DESCRIPTION OF THE TASK: Among the records that follow, set down only the lines from the one containing "### Playing a Part" to the one containing "### Reflections on Turing", both included, exactly.

Plain-text document sources
'''
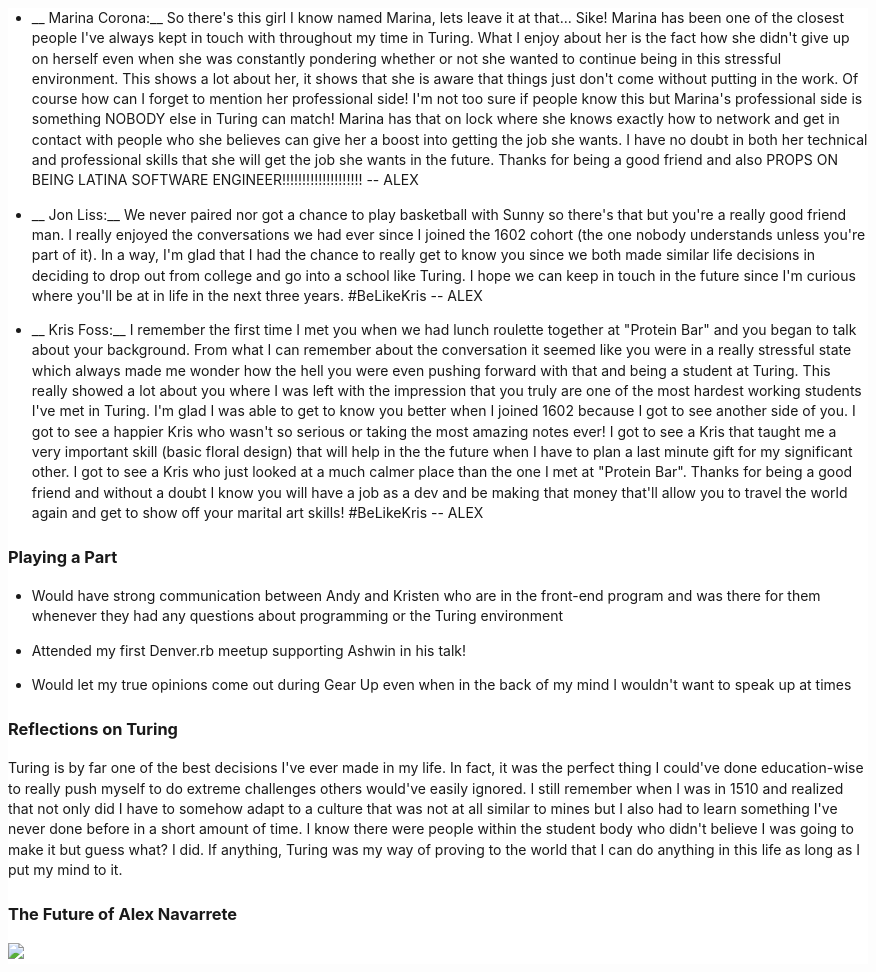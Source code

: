 *  __ Marina Corona:__ So there's this girl I know named Marina, lets leave it at that... Sike! Marina has been one of the closest people I've always kept in touch with throughout my time in Turing. What I enjoy about her is the fact how she didn't give up on herself even when she was constantly pondering whether or not she wanted to continue being in this stressful environment. This shows a lot about her, it shows that she is aware that things just don't come without putting in the work. Of course how can I forget to mention her professional side! I'm not too sure if people know this but Marina's professional side is something NOBODY else in Turing can match! Marina has that on lock where she knows exactly how to network and get in contact with people who she believes can give her a boost into getting the job she wants. I have no doubt in both her technical and professional skills that she will get the job she wants in the future. Thanks for being a good friend and also PROPS ON BEING LATINA SOFTWARE ENGINEER!!!!!!!!!!!!!!!!!!!! -- ALEX

*  __ Jon Liss:__ We never paired nor got a chance to play basketball with Sunny so there's that but you're a really good friend man. I really enjoyed the conversations we had ever since I joined the 1602 cohort (the one nobody understands unless you're part of it). In a way, I'm glad that I had the chance to really get to know you since we both made similar life decisions in deciding to drop out from college and go into a school like Turing. I hope we can keep in touch in the future since I'm curious where you'll be at in life in the next three years. #BeLikeKris -- ALEX

*  __ Kris Foss:__ I remember the first time I met you when we had lunch roulette together at "Protein Bar" and you began to talk about your background. From what I can remember about the conversation it seemed like you were in a really stressful state which always made me wonder how the hell you were even pushing forward with that and being a student at Turing. This really showed a lot about you where I was left with the impression that you truly are one of the most hardest working students I've met in Turing. I'm glad I was able to get to know you better when I joined 1602 because I got to see another side of you. I got to see a happier Kris who wasn't so serious or taking the most amazing notes ever! I got to see a Kris that taught me a very important skill (basic floral design) that will help in the the future when I have to plan a last minute gift for my significant other. I got to see a Kris who just looked at a much calmer place than the one I met at "Protein Bar". Thanks for being a good friend and without a doubt I know you will have a job as a dev and be making that money that'll allow you to travel the world again and get to show off your marital art skills! #BeLikeKris
-- ALEX

### Playing a Part
* Would have strong communication between Andy and Kristen who are in the front-end program and was there for them whenever they had any questions about programming or the Turing environment

* Attended my first Denver.rb meetup supporting Ashwin in his talk!

* Would let my true opinions come out during Gear Up even when in the back of my mind I wouldn't want to speak up at times


### Reflections on Turing
Turing is by far one of the best decisions I've ever made in my life. In fact, it was the perfect thing I could've done education-wise to really push myself to do extreme challenges others would've easily ignored. I still remember when I was in 1510 and realized that not only did I have to somehow adapt to a culture that was not at all similar to mines but I also had to learn something I've never done before in a short amount of time. I know there were people within the student body who didn't believe I was going to make it but guess what? I did. If anything, Turing was my way of proving to the world that I can do anything in this life as long as I put my mind to it.

### The Future of Alex Navarrete
![](http://66.media.tumblr.com/2f4316c14463515ba2cd18926b4a9813/tumblr_mgxg8zN2Hw1rijmvyo1_500.gif)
'''
ANSWER TO THIS TASK:
### Playing a Part
* Would have strong communication between Andy and Kristen who are in the front-end program and was there for them whenever they had any questions about programming or the Turing environment

* Attended my first Denver.rb meetup supporting Ashwin in his talk!

* Would let my true opinions come out during Gear Up even when in the back of my mind I wouldn't want to speak up at times


### Reflections on Turing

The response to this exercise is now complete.